$22,000 will be used to beautify vacant lots, educate residents about urban gardens
The U.S. Environmental Protection Agency today announced a $22,000 environmental justice grant to the Parks and People Foundation in Baltimore to help educate residents about safe ways to create urban gardens on vacant properties throughout the city.
The funding from EPA’s Environmental Justice Small Grants Program includes money that has already been spent to train 12 high school students how to collect soil samples from vacant lots that are designated for urban gardens for edible produce. The students will also set up workshops and conduct hands-on training to residents at various locations.
“This funding will help support ongoing efforts throughout the city of Baltimore to transform vacant properties into productive and sustainable gardens that grow fresh produce,” said EPA Mid-Atlantic Regional Administrator Shawn M. Garvin. “EPA’s Environmental Justice Small Grants support activities that not only address community concerns, but also educate and empower our youth, the current generation of environmental stewards.”

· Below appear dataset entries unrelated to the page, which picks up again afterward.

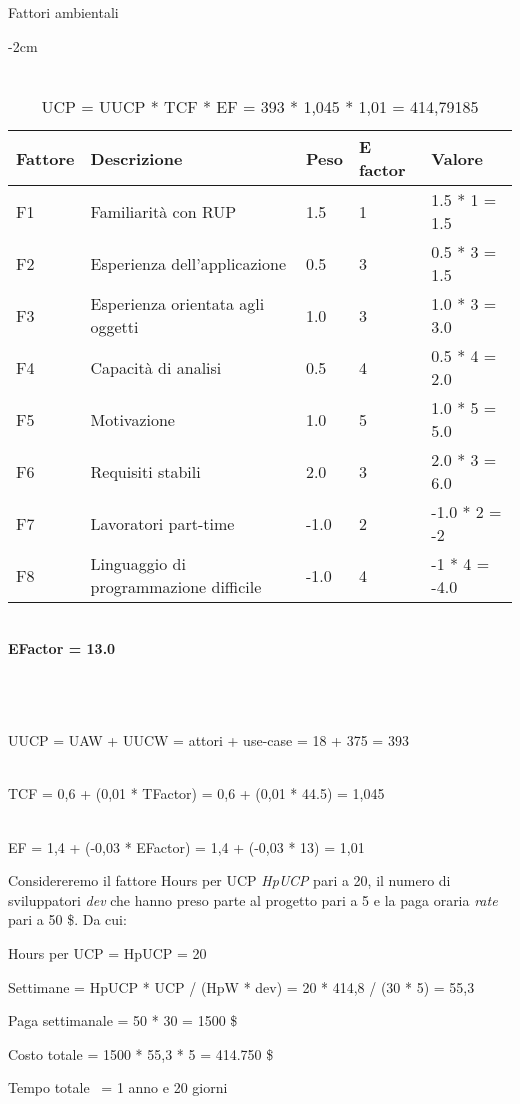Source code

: \begin{table}[hb]
\caption{Fattori ambientali}
    \centering
        \addtolength{\leftskip} {-2cm}
\begin{tabular}{ |P{2.5cm}|P{5cm}|P{2.5cm}|P{2.5cm}|P{2.5cm}|  }
\hline
\textbf{Fattore} & \textbf{Descrizione} & \textbf{Peso} & \textbf{E factor} & \textbf{Valore} \\\hline
F1 & Familiarità con RUP & 1.5 & 1 & 1.5 * 1 = 1.5\\\hline
F2 & Esperienza dell'applicazione & 0.5& 3& 0.5 * 3 = 1.5\\\hline
F3 & Esperienza orientata agli oggetti & 1.0& 3& 1.0 * 3 = 3.0\\\hline
F4 & Capacità di analisi  & 0.5& 4& 0.5 * 4 = 2.0\\\hline
F5 & Motivazione & 1.0& 5& 1.0 * 5 = 5.0\\\hline
F6 & Requisiti stabili & 2.0& 3& 2.0 * 3 = 6.0\\\hline
F7 & Lavoratori part-time & -1.0& 2& -1.0 * 2 = -2\\\hline
F8 & Linguaggio di programmazione difficile & -1.0& 4& -1 * 4 = -4.0\\\hline
\end{tabular}
\caption*{\\\textbf{EFactor = 13.0}\\~\\}
\caption*{\\~\\\large{UUCP = UAW + UUCW = attori + use-case = 18 + 375 = 393}}
\caption*{\\\large{TCF = 0,6 + (0,01 * TFactor) = 0,6 + (0,01 * 44.5) = 1,045}}
\caption*{\\\large{EF = 1,4 + (-0,03 * EFactor) = 1,4 + (-0,03 * 13) = 1,01}}
\caption*{\\\large{UCP = UUCP * TCF * EF = 393 * 1,045 * 1,01 = 414,79185}}
\end{table}

\clearpage

\noindent Considereremo il fattore Hours per UCP \emph{HpUCP} pari a 20, il numero di sviluppatori \emph{dev} che hanno preso parte al progetto pari a 5 e la paga oraria \emph{rate} pari a 50 \$. Da cui:

\vspace{1.0cm}
\centerline{\large{Hours per UCP = HpUCP = 20}}\vspace{0.5cm}
\centerline{\large{Settimane = HpUCP * UCP / (HpW * dev) = 20 * 414,8 / (30 * 5) = 55,3}}\vspace{0.5cm}
\centerline{\large{Paga settimanale = 50 * 30 = 1500 \$}}\vspace{0.5cm}
\centerline{\large{Costo totale = 1500 * 55,3 * 5 = 414.750 \$}}\vspace{0.5cm}
\centerline{\large{Tempo totale ~= 1 anno e 20 giorni}}\vspace{1.0cm}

The project initiated by Parks and People Foundation aims to educate more than 2,000 city residents about the importance of soil and the preventive and precautionary measures of dealing with soil contaminants. Funding also will be used to set up four to six vacant lot demonstration sites to conduct hands-on training in strategies for building productive soil beds.
Furthermore, the Baltimore project seeks to mitigate the impacts of climate change by increasing the area of “green” spaces that will help reduce storm water runoff.